US - Wholesale prices are down sharply across a number of categories but so far the response from grocery retailers and foodservice operators has been vastly different. According to data published by the Bureau of Labor Statistics, the price of food products sold for consumption at home was down 0.3 per cent from the previous month and now 2.2 per cent lower than a year ago, writes the Steiner Consulting Group.
Grocery store food prices have been declining for eight consecutive months and the pace of deflation has surpassed the levels experienced during the great recession of 2008‐09. Foodservice operators, on the other hand, have barely responded to the lower wholesale food prices. Prices for food consumed away from home in December were 0.2 per cent higher than the previous month and 2.3 per cent higher than a year ago. A number of factors that have contributed to the widening gap between grocery store and foodservice prices.

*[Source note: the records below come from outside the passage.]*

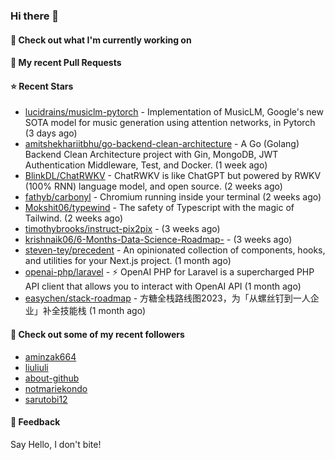 ### Hi there 👋

#### 👷 Check out what I'm currently working on

#### 🔨 My recent Pull Requests


#### ⭐ Recent Stars

- [lucidrains/musiclm-pytorch](https://github.com/lucidrains/musiclm-pytorch) - Implementation of MusicLM, Google&#39;s new SOTA model for music generation using attention networks, in Pytorch (3 days ago)
- [amitshekhariitbhu/go-backend-clean-architecture](https://github.com/amitshekhariitbhu/go-backend-clean-architecture) - A Go (Golang) Backend Clean Architecture project with Gin, MongoDB, JWT Authentication Middleware, Test, and Docker. (1 week ago)
- [BlinkDL/ChatRWKV](https://github.com/BlinkDL/ChatRWKV) - ChatRWKV is like ChatGPT but powered by RWKV (100% RNN) language model, and open source. (2 weeks ago)
- [fathyb/carbonyl](https://github.com/fathyb/carbonyl) - Chromium running inside your terminal (2 weeks ago)
- [Mokshit06/typewind](https://github.com/Mokshit06/typewind) - The safety of Typescript with the magic of Tailwind. (2 weeks ago)
- [timothybrooks/instruct-pix2pix](https://github.com/timothybrooks/instruct-pix2pix) -  (3 weeks ago)
- [krishnaik06/6-Months-Data-Science-Roadmap-](https://github.com/krishnaik06/6-Months-Data-Science-Roadmap-) -  (3 weeks ago)
- [steven-tey/precedent](https://github.com/steven-tey/precedent) - An opinionated collection of components, hooks, and utilities for your Next.js project. (1 month ago)
- [openai-php/laravel](https://github.com/openai-php/laravel) - ⚡️ OpenAI PHP for Laravel is a supercharged PHP API client that allows you to interact with OpenAI API (1 month ago)
- [easychen/stack-roadmap](https://github.com/easychen/stack-roadmap) - 方糖全栈路线图2023，为「从螺丝钉到一人企业」补全技能栈 (1 month ago)

#### 👯 Check out some of my recent followers

- [aminzak664](https://github.com/aminzak664)
- [liuliuli](https://github.com/liuliuli)
- [about-github](https://github.com/about-github)
- [notmariekondo](https://github.com/notmariekondo)
- [sarutobi12](https://github.com/sarutobi12)

#### 💬 Feedback

Say Hello, I don't bite!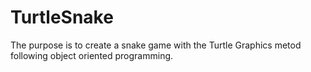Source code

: # TurtleSnake

The purpose is to create a snake game with the Turtle Graphics metod following object oriented programming.
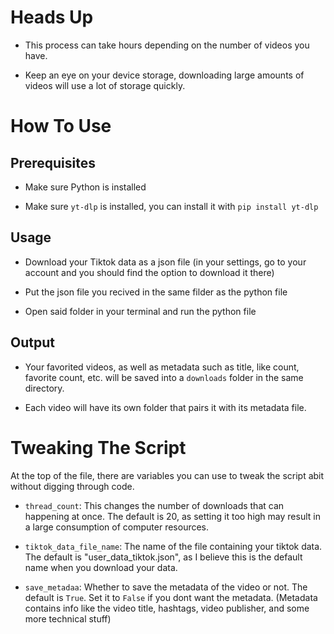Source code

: # Heads Up

- This process can take hours depending on the number of videos you have.

- Keep an eye on your device storage, downloading large amounts of videos will use a lot of storage quickly.

# How To Use

## Prerequisites

- Make sure Python is installed

- Make sure `yt-dlp` is installed, you can install it with `pip install yt-dlp`

## Usage

- Download your Tiktok data as a json file (in your settings, go to your account and you should find the option to download it there)

- Put the json file you recived in the same filder as the python file

- Open said folder in your terminal and run the python file

## Output

- Your favorited videos, as well as metadata such as title, like count, favorite count, etc. will be saved into a `downloads` folder in the same directory.

- Each video will have its own folder that pairs it with its metadata file.

# Tweaking The Script

At the top of the file, there are variables you can use to tweak the script abit without digging through code.

- `thread_count`: This changes the number of downloads that can happening at once. The default is 20, as setting it too high may result in a large consumption of computer resources.

- `tiktok_data_file_name`: The name of the file containing your tiktok data. The default is "user_data_tiktok.json", as I believe this is the default name when you download your data.

- `save_metadaa`: Whether to save the metadata of the video or not. The default is `True`. Set it to `False` if you dont want the metadata. (Metadata contains info like the video title, hashtags, video publisher, and some more technical stuff)
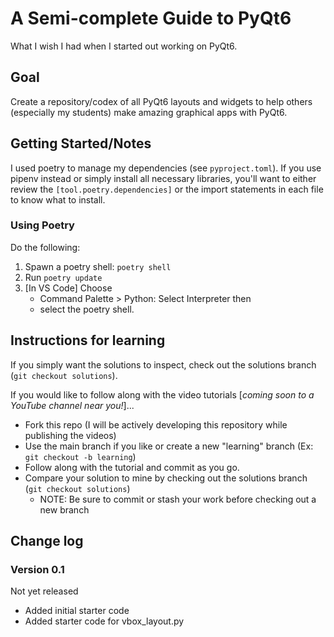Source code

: # A Semi-complete Guide to PyQt6

What I wish I had when I started out working on PyQt6.

## Goal

Create a repository/codex of all PyQt6 layouts and widgets to help others (especially my students) make amazing graphical apps with PyQt6.

## Getting Started/Notes

I used poetry to manage my dependencies (see `pyproject.toml`). If you use pipenv instead or simply install all necessary libraries, you'll want to either review the `[tool.poetry.dependencies]` or the import statements in each file to know what to install.

### Using Poetry

Do the following:

1. Spawn a poetry shell: `poetry shell`
2. Run `poetry update`
3. [In VS Code] Choose
    * Command Palette > Python: Select Interpreter then
    * select the poetry shell.

## Instructions for learning

If you simply want the solutions to inspect, check out the solutions branch (`git checkout solutions`).

If you would like to follow along with the video tutorials [*coming soon to a YouTube channel near you!*]...

* Fork this repo (I will be actively developing this repository while publishing the videos)
* Use the main branch if you like or create a new "learning" branch (Ex: `git checkout -b learning`)
* Follow along with the tutorial and commit as you go.
* Compare your solution to mine by checking out the solutions branch (`git checkout solutions`)
  * NOTE: Be sure to commit or stash your work before checking out a new branch

## Change log

### Version 0.1

Not yet released

* Added initial starter code
* Added starter code for vbox_layout.py
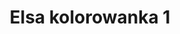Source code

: ---
title: Elsa kolorowanka 1
description: Kolorowanka Elsa - wariant 1
canonical: /dla-chlopcow/Elsa
variant_of: Elsa
tags:
- dla-chlopcow
- Elsa
---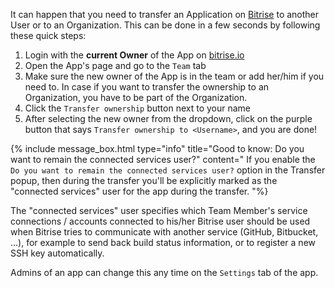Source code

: 
It can happen that you need to transfer an Application on [Bitrise](https://www.bitrise.io)
to another User or to an Organization.
This can be done in a few seconds by following these quick steps:

1. Login with the **current Owner** of the App on [bitrise.io](https://www.bitrise.io)
2. Open the App's page and go to the `Team` tab
3. Make sure the new owner of the App is in the team or add her/him if you need to.
   In case if you want to transfer the ownership to an Organization,
   you have to be part of the Organization.
4. Click the `Transfer ownership` button next to your name
5. After selecting the new owner from the dropdown, click on the purple button that says
   `Transfer ownership to <Username>`, and you are done!

{% include message_box.html type="info" title="Good to know: Do you want to remain the connected services user?" content="
If you enable the `Do you want to remain the connected services user?` option in the Transfer popup, then during the transfer you'll be explicitly marked as the \"connected services\" user for the app during the transfer. "%}

The "connected services" user specifies which Team Member's service connections / accounts connected to his/her Bitrise user should be used when Bitrise tries to communicate with another service (GitHub, Bitbucket, ...), for example to send back build status information, or to register a new SSH key automatically.

Admins of an app can change this any time on the `Settings` tab of the app.
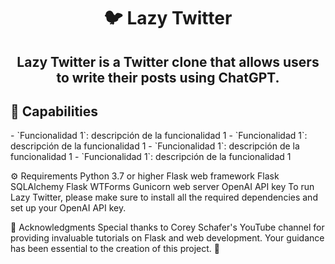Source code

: <h1 align="center"> 🐦 Lazy Twitter </h1>
<h2 align="center"> Lazy Twitter is a Twitter clone that allows users to write their posts using ChatGPT. </h2>

<h2>🚀 Capabilities </h2>
- `Funcionalidad 1`: descripción de la funcionalidad 1
- `Funcionalidad 1`: descripción de la funcionalidad 1
- `Funcionalidad 1`: descripción de la funcionalidad 1
- `Funcionalidad 1`: descripción de la funcionalidad 1

⚙️ Requirements
Python 3.7 or higher
Flask web framework
Flask SQLAlchemy
Flask WTForms
Gunicorn web server
OpenAI API key
To run Lazy Twitter, please make sure to install all the required dependencies and set up your OpenAI API key.

🙏 Acknowledgments
Special thanks to Corey Schafer's YouTube channel for providing invaluable tutorials on Flask and web development. Your guidance has been essential to the creation of this project. 🙌

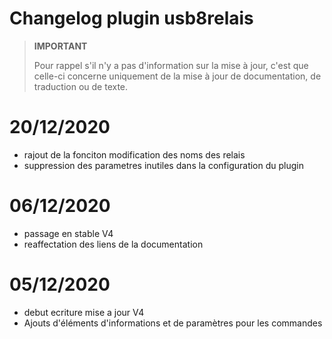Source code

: # Changelog plugin usb8relais

>**IMPORTANT**
>
>Pour rappel s'il n'y a pas d'information sur la mise à jour, c'est que celle-ci concerne uniquement de la mise à jour de documentation, de traduction ou de texte.

# 20/12/2020

- rajout de la fonciton modification des noms des relais
- suppression des parametres inutiles dans la configuration du plugin

# 06/12/2020

- passage en stable V4
- reaffectation des liens de la documentation

# 05/12/2020

- debut ecriture mise a jour V4
- Ajouts d'éléments d'informations et de paramètres pour les commandes
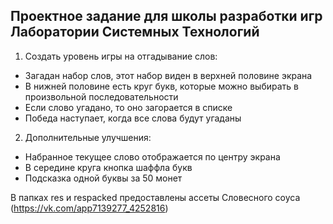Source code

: 
## Проектное задание для школы разработки игр Лаборатории Системных Технологий                                                               

1. Создать уровень игры на отгадывание слов: 

- Загадан набор слов, этот набор виден в верхней половине экрана
- В нижней половине есть круг букв, которые можно выбирать в произвольной последовательности
- Если слово угадано, то оно загорается в списке
- Победа наступает, когда все слова будут угаданы

2. Дополнительные улучшения:

- Набранное текущее слово отображается по центру экрана
- В середине круга кнопка шаффла букв
- Подсказка одной буквы за 50 монет

В папках res и respacked предоставлены ассеты Словесного соуса (https://vk.com/app7139277_4252816)
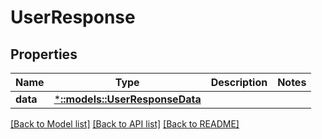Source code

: # UserResponse

## Properties

Name | Type | Description | Notes
------------ | ------------- | ------------- | -------------
**data** | [***::models::UserResponseData**](UserResponse_data.md) |  | 

[[Back to Model list]](../README.md#documentation-for-models) [[Back to API list]](../README.md#documentation-for-api-endpoints) [[Back to README]](../README.md)



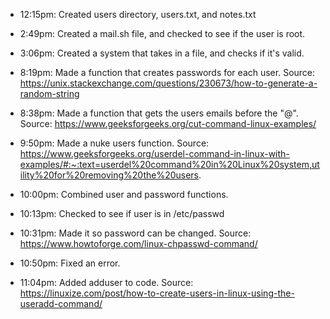 * 12:15pm: Created users directory, users.txt, and notes.txt

* 2:49pm: Created a mail.sh file, and checked to see if the user is root.

* 3:06pm: Created a system that takes in a file, and checks if it's valid.

* 8:19pm: Made a function that creates passwords for each user. Source: https://unix.stackexchange.com/questions/230673/how-to-generate-a-random-string

* 8:38pm: Made a function that gets the users emails before the "@". Source: https://www.geeksforgeeks.org/cut-command-linux-examples/

* 9:50pm: Made a nuke users function. Source: https://www.geeksforgeeks.org/userdel-command-in-linux-with-examples/#:~:text=userdel%20command%20in%20Linux%20system,utility%20for%20removing%20the%20users.

* 10:00pm: Combined user and password functions.

* 10:13pm: Checked to see if user is in /etc/passwd

* 10:31pm: Made it so password can be changed. Source: https://www.howtoforge.com/linux-chpasswd-command/

* 10:50pm: Fixed an error.

* 11:04pm: Added adduser to code. Source: https://linuxize.com/post/how-to-create-users-in-linux-using-the-useradd-command/
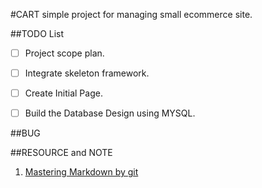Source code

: #CART
simple project for managing small ecommerce site.





##TODO List
- [ ] Project scope plan.
- [ ] Integrate skeleton framework.
- [ ] Create Initial Page.
- [ ] Build the Database Design using MYSQL.



##BUG







##RESOURCE and NOTE
1. [Mastering Markdown by git](https://guides.github.com/features/mastering-markdown/)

As the chart below shows prices at foodservice tend to be less volatile and stickier than those at the grocery store level. Restaurant operators cannot change menu prices very often (impractical and confusing). This is true especially for full service restaurants but QSR concepts also tend to hold menu board prices relatively steady and rely on short term promotions to drive traffic. Also keep in mind that most products going through foodservice outlets tends to have some processing steps (pre‐cooked, portioned, etc) while retailers sell a considerable portion of fresh products. We also think that foodservice operators continue to struggle with the effect of rising labor costs, health care costs and distribution costs.
Therefore they are looking at the decline in food costs as a way to bring a margin back in their businesses. One thing that is not well understood is how the BLS survey handles changes to product
specifications that often take a toll on restaurant food margins but may not be particularly obvious in the menu price. Many foodservice concepts have in the last few years sought to source so‐called “high attribute” products, be this cage‐free eggs, no antibiotic ever chicken or RBST‐free dairy products. Some are doing this because they truly believe in these products and others because they offer a way to differentiate their products from competitors. Whatever the reason, they tend to raise expenses and keep overall prices high even as the broader commodity prices have been pressured lower. Whatever the reason for the widening gap between grocery and foodservice food prices, we think the net effect is that grocery stores likely are gaining foot traffic as a result. And this will tend to benefit proteins that generally have more exposure at the grocery store level (eg. Pork).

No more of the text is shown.